The returning scouts reported at midnight that the ruffians, seeing the completeness of the preparations, had left the camp-ground. Goodwin was the only man who was indisposed to trust this treacherous truce. He immediately posted his mounted scouts farther away than before on every road leading to the ground, with instructions to let him know instantly, if any body of men should be seen approaching.
From Morton's previous knowledge of the people, he was convinced that in the mob were some men more than suspected of belonging to Micajah Harp's gang of thieves. Others were allies of the gang--of that class which hesitates between a lawless disposition and a wholesome fear of the law, but whose protection and assistance is the right foot upon which every form of brigandage stands.
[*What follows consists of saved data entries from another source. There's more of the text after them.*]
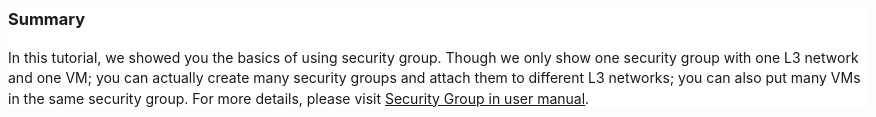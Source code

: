 ### Summary

In this tutorial, we showed you the basics of using security group. Though we only show one security group with
one L3 network and one VM; you can actually create many security groups and attach them to different L3 networks;
you can also put many VMs in the same security group. For more details,
please visit [Security Group in user manual](http://zstackdoc.readthedocs.org/en/latest/userManual/securityGroup.html).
Besides these there were the reckless young men who persecuted a camp-meeting from a love of mischief for its own sake; men who were not yet thieves, but from whose ranks the bands of thieves were recruited. With these last Morton's history gave him a certain sympathy. As the classes represented by the mob held the balance of power in the politics of the county, Morton knew that he had not much to hope from a trimmer such as Burchard.
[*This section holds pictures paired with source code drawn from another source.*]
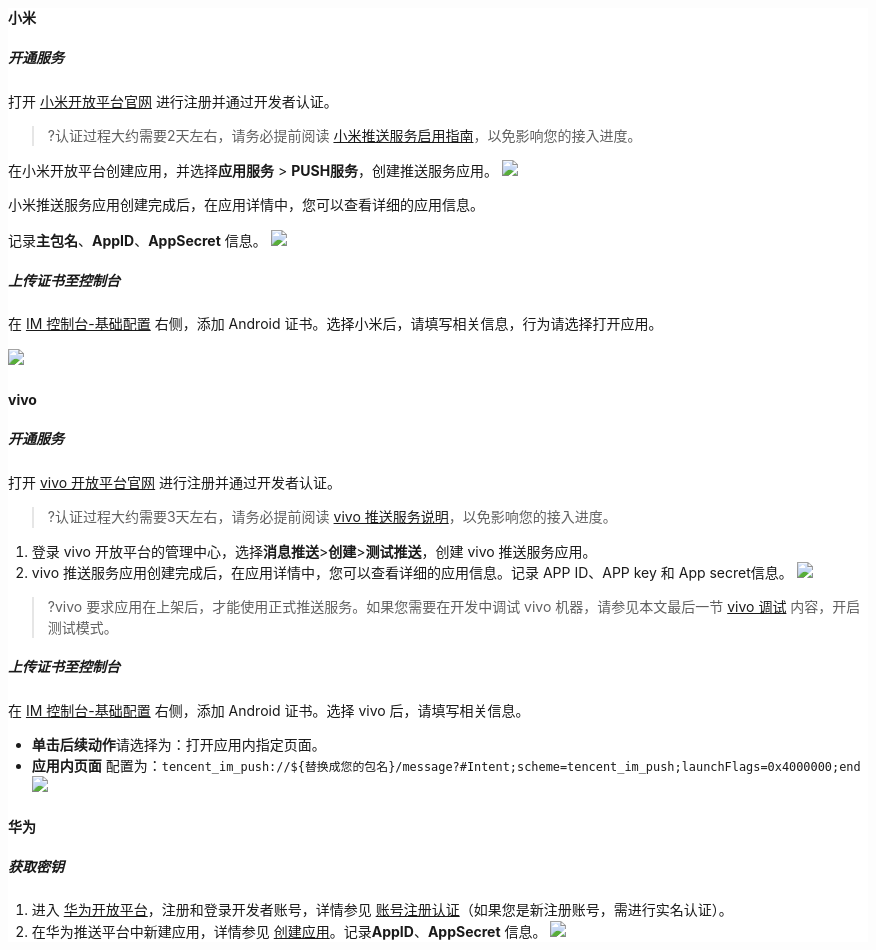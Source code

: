 #### 小米

##### 开通服务

打开 [小米开放平台官网](https://dev.mi.com/console/) 进行注册并通过开发者认证。
 >?认证过程大约需要2天左右，请务必提前阅读 [小米推送服务启用指南](https://dev.mi.com/console/doc/detail?pId=68)，以免影响您的接入进度。

在小米开放平台创建应用，并选择**应用服务** > **PUSH服务**，创建推送服务应用。
![](https://qcloudimg.tencent-cloud.cn/raw/2aa17cf6aea8514de9763a33b4fa7b03.png)

小米推送服务应用创建完成后，在应用详情中，您可以查看详细的应用信息。

记录**主包名**、**AppID**、**AppSecret** 信息。
![](https://qcloudimg.tencent-cloud.cn/raw/8c4835627da4f38349e15d67e6e3c80f.png)

##### 上传证书至控制台

在 [IM 控制台-基础配置](https://console.cloud.tencent.com/im-detail) 右侧，添加 Android 证书。选择小米后，请填写相关信息，行为请选择打开应用。

![](https://qcloudimg.tencent-cloud.cn/raw/b109fae4ecba8b0aa38d992198580731.png)

#### vivo

##### 开通服务

打开 [vivo 开放平台官网](https://dev.vivo.com.cn/home) 进行注册并通过开发者认证。

 >?认证过程大约需要3天左右，请务必提前阅读 [vivo 推送服务说明](https://dev.vivo.com.cn/documentCenter/doc/180)，以免影响您的接入进度。

1. 登录 vivo 开放平台的管理中心，选择**消息推送**>**创建**>**测试推送**，创建 vivo 推送服务应用。
2. vivo 推送服务应用创建完成后，在应用详情中，您可以查看详细的应用信息。记录 APP ID、APP key 和 App secret信息。
![](https://qcloudimg.tencent-cloud.cn/raw/99c58bfb762f5096f45ed374e70928c2.png)

>?vivo 要求应用在上架后，才能使用正式推送服务。如果您需要在开发中调试 vivo 机器，请参见本文最后一节 [vivo 调试](#vivotest) 内容，开启测试模式。

##### 上传证书至控制台

在 [IM 控制台-基础配置](https://console.cloud.tencent.com/im-detail) 右侧，添加 Android 证书。选择 vivo 后，请填写相关信息。

- **单击后续动作**请选择为：打开应用内指定页面。
- **应用内页面** 配置为：`tencent_im_push://${替换成您的包名}/message?#Intent;scheme=tencent_im_push;launchFlags=0x4000000;end`
![](https://qcloudimg.tencent-cloud.cn/raw/8ed0028457a4440244962fbdf6d42026.png)

#### 华为

##### 获取密钥

1. 进入 [华为开放平台](https://developer.huawei.com/cn/)，注册和登录开发者账号，详情参见 [账号注册认证](https://developer.huawei.com/consumer/cn/devservice/doc/20300)（如果您是新注册账号，需进行实名认证）。
2. 在华为推送平台中新建应用，详情参见 [创建应用](https://developer.huawei.com/consumer/cn/doc/distribution/app/agc-create_app)。记录**AppID**、**AppSecret** 信息。
![](https://main.qcloudimg.com/raw/2c02a68f87c37e5ac3680ab5d832b910.png)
About four o'clock in the morning one of the mounted sentinels who had been posted far down the road came riding in at full speed, with intelligence that the rowdies were coming in force from the direction of Jenkinsville. Goodwin had anticipated this, and he immediately awakened his whole reserve, concentrating the scattered squads and setting them in ambush on either side of the wagon track that led to the camp-ground. With a dozen mounted men well armed with clubs, he took his own stand at a narrow place where the foliage on either side was thickest, prepared to dispute the passage to the camp. The men in ambush had orders to fall upon the enemy's flanks as soon as the fight should begin in front. It was a simple piece of strategy learned of the Indians.
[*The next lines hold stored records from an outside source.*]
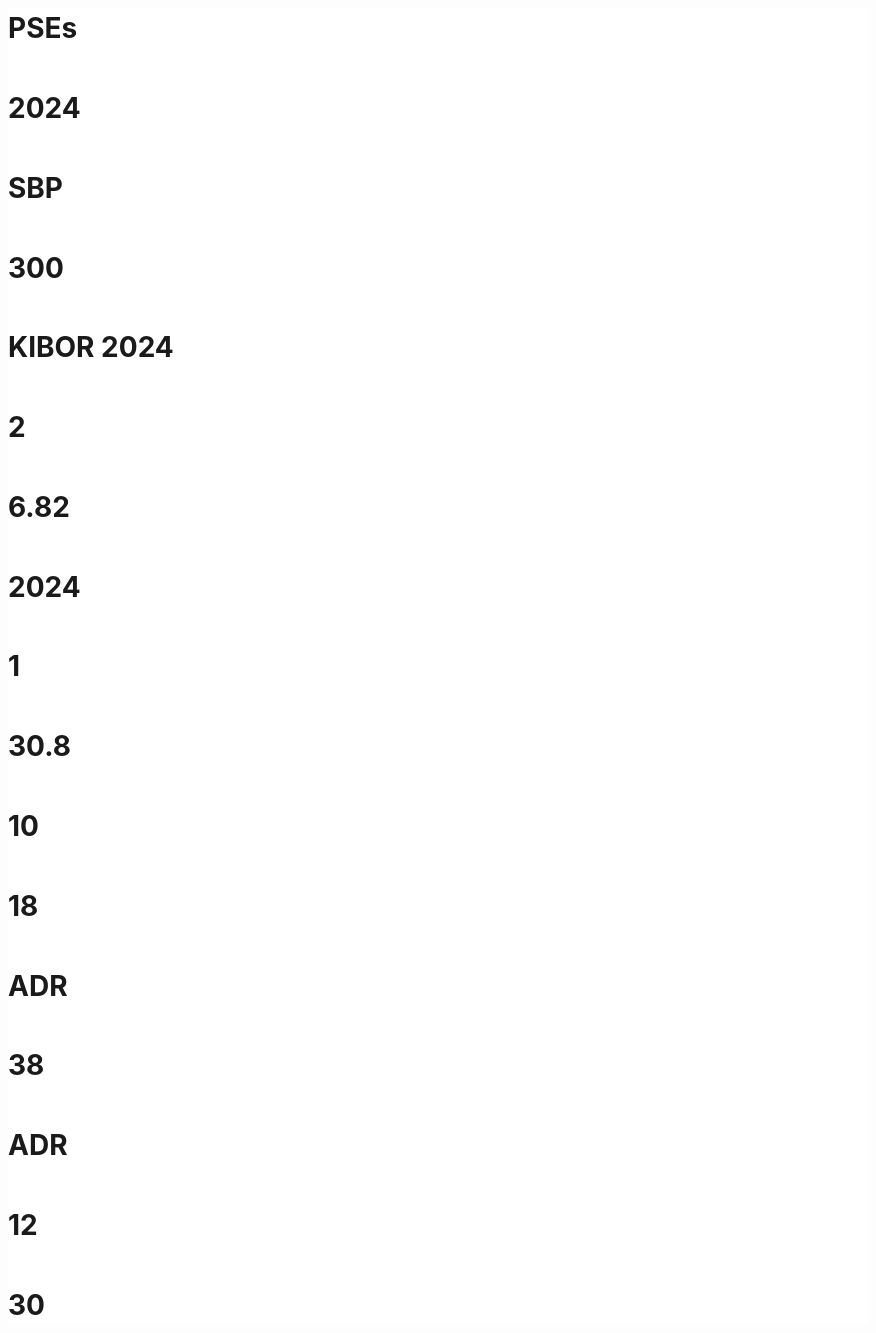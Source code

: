 # PSEs

# 2024

# SBP

# 300

# KIBOR 2024

# 2

# 6.82

# 2024

# 1

# 30.8

# 10

# 18

# ADR

# 38

# ADR

# 12

# 30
The marauders rode on two by two until the leaders, coming round a curve, caught sight of Morton and his right hand man. Then there was a surprised reining up on the one hand, and a sudden dashing charge on the other. At the first blow Goodwin felled his man, and the riderless horse ran backward through the ranks. The mob was taken by surprise, and before the ruffians could rally Morton uttered a cry to his men in the bushes, which brought an attack upon both flanks. The rowdies fought hard, but from the beginning the victory of the guard was assured by the advantage of ambush and surprise. The only question to be settled was that of capture, for Morton had ordered the arrest of every man that the guard could bring in. But so sturdy was the fight that only three were taken. One of the guard received a bad flesh wound from a pistol shot. Goodwin did not give up pursuing the retreating enemy until he saw them dash into the river opposite Jenkinsville. He then rode back, and as it was getting light threw himself upon one side of the great bunk in the preachers' tent, and slept until he was awakened by the horn blown in the pulpit for the eight o'clock preaching.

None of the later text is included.